With all due respect Dom, you really ought to spend some time reading my old threads before you quote scripture to me and suggest I haven't "done" enough yet.

In addition to the things I have done, changes I have made and pride I have swallowed, you might also pay attention to the story of my marriage that preceded my MLC. Particularly his dysfunctional behaviors, which he is still firmly rooted in and shows no intention of wanting to change.
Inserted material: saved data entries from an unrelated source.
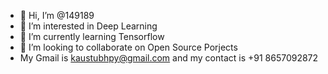 - 👋 Hi, I’m @149189
- 👀 I’m interested in Deep Learning 
- 🌱 I’m currently learning Tensorflow
- 💞️ I’m looking to collaborate on Open Source Porjects
- My Gmail is kaustubhpy@gmail.com and my contact is +91 8657092872

<!---
149189/149189 is a ✨ special ✨ repository because its `README.md` (this file) appears on your GitHub profile.
You can click the Preview link to take a look at your changes.
--->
Dom, I walked this walk faithfully by the Word of God for a very long time and aside from the friendship that was restored, nothing else happened. Guilt soon overwhelmed me to such an extent that I was finding it unable to live with. While in that mindset, I allowed some things to be done to me that were very bad, very painful and very deviant - because I thought deep in my heart that I deserved it. Don't you dare suggest to me I have not paid. I have paid. I have paid by watching my children suffer, my extended family members be unsure of how to refer to my husband and me now, living with my own vivid sense of loss and watching my husband suffer in prideful obstinance instead of letting me help him; letting me BE his wife. And these are just words - do find the threads if you'd like the details of how I have suffered, picked myself up to walk right back into the fire and keep swinging and then finally, I couldn't do it anymore. I just couldn't get back up one more time. THAT is when the enemy had me, Dom. All that I did for my family that was good and restorative WASN'T. And I hated myself for not praying years ago - before the MLC - hated myself for not knowing that prayer was a tool against alcoholism - hated myself for being so ignorant all those years - then I hated myself for having an affair, for hurting my husband and for destroying my family. I had to WALK in that DAY AFTER DAY and it was impossible to live with. I couldn't punish myself ENOUGH so I found someone else that would. Do you know there are people that do that sh*t for FUN? Well there ARE. So I descended into the darkest place of my life in a demented effort to rid myself of guilt. If it were not for the scriptures, if it were not for grace, if it were not for mercy I'd have been left there. Fortunately, I wasn't in that place long. It was another pit. Just like the Psalm, Dom. 40. He picked me up out of the miry clay and set my feet upon the Rock. I wasn't even reaching up this time either. My SOUL cried out to Him, though. Do you know there's another scripture that says - and DO keep this in context with what I am saying to you - 'if you sit here you shall surely die'? - That is me. If I were to remain in that place, spiritually I'd have died. I don't think I'd have been lucky enough to die physically.

I am finished.
Should I pay with my soul?
Should that be the cost for what I "stole"?

Because that is the ONLY thing I have left and I BARELY got out with THAT!